Data provided below:

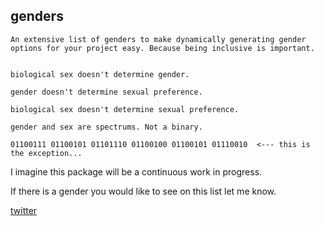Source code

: ## genders

```An extensive list of genders to make dynamically generating gender options for your project easy. Because being inclusive is important.```


```Remember...

biological sex doesn't determine gender.

gender doesn't determine sexual preference.

biological sex doesn't determine sexual preference.

gender and sex are spectrums. Not a binary.

01100111 01100101 01101110 01100100 01100101 01110010  <--- this is the exception...
```

I imagine this package will be a continuous work in progress.

If there is a gender you would like to see on this list let me know.

[twitter](https://twitter.com/144Megs)
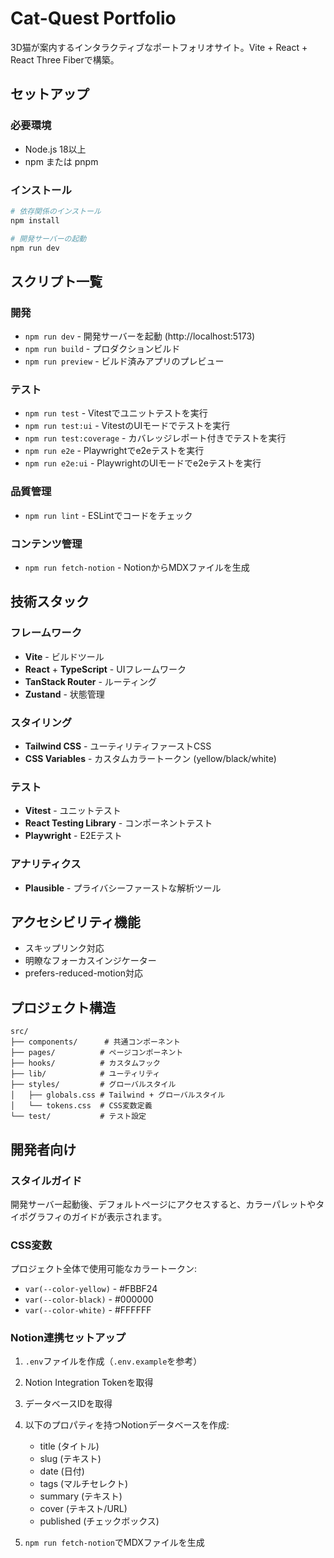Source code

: # Cat-Quest Portfolio

3D猫が案内するインタラクティブなポートフォリオサイト。Vite + React + React Three Fiberで構築。

## セットアップ

### 必要環境
- Node.js 18以上
- npm または pnpm

### インストール
```bash
# 依存関係のインストール
npm install

# 開発サーバーの起動
npm run dev
```

## スクリプト一覧

### 開発
- `npm run dev` - 開発サーバーを起動 (http://localhost:5173)
- `npm run build` - プロダクションビルド
- `npm run preview` - ビルド済みアプリのプレビュー

### テスト
- `npm run test` - Vitestでユニットテストを実行
- `npm run test:ui` - VitestのUIモードでテストを実行
- `npm run test:coverage` - カバレッジレポート付きでテストを実行
- `npm run e2e` - Playwrightでe2eテストを実行
- `npm run e2e:ui` - PlaywrightのUIモードでe2eテストを実行

### 品質管理
- `npm run lint` - ESLintでコードをチェック

### コンテンツ管理
- `npm run fetch-notion` - NotionからMDXファイルを生成

## 技術スタック

### フレームワーク
- **Vite** - ビルドツール
- **React** + **TypeScript** - UIフレームワーク
- **TanStack Router** - ルーティング
- **Zustand** - 状態管理

### スタイリング
- **Tailwind CSS** - ユーティリティファーストCSS
- **CSS Variables** - カスタムカラートークン (yellow/black/white)

### テスト
- **Vitest** - ユニットテスト
- **React Testing Library** - コンポーネントテスト
- **Playwright** - E2Eテスト

### アナリティクス
- **Plausible** - プライバシーファーストな解析ツール

## アクセシビリティ機能
- スキップリンク対応
- 明瞭なフォーカスインジケーター
- prefers-reduced-motion対応

## プロジェクト構造
```
src/
├── components/      # 共通コンポーネント
├── pages/          # ページコンポーネント
├── hooks/          # カスタムフック
├── lib/            # ユーティリティ
├── styles/         # グローバルスタイル
│   ├── globals.css # Tailwind + グローバルスタイル
│   └── tokens.css  # CSS変数定義
└── test/           # テスト設定
```

## 開発者向け

### スタイルガイド
開発サーバー起動後、デフォルトページにアクセスすると、カラーパレットやタイポグラフィのガイドが表示されます。

### CSS変数
プロジェクト全体で使用可能なカラートークン:
- `var(--color-yellow)` - #FBBF24
- `var(--color-black)` - #000000
- `var(--color-white)` - #FFFFFF

### Notion連携セットアップ

1. `.env`ファイルを作成（`.env.example`を参考）
2. Notion Integration Tokenを取得
3. データベースIDを取得
4. 以下のプロパティを持つNotionデータベースを作成:
   - title (タイトル)
   - slug (テキスト)
   - date (日付)
   - tags (マルチセレクト)
   - summary (テキスト)
   - cover (テキスト/URL)
   - published (チェックボックス)

5. `npm run fetch-notion`でMDXファイルを生成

End of Data provided.

### Directions for this task
Copy each line of the entries that includes the word "Tailwind".

### Expected answer
- **Tailwind CSS** - ユーティリティファーストCSS
│   ├── globals.css # Tailwind + グローバルスタイル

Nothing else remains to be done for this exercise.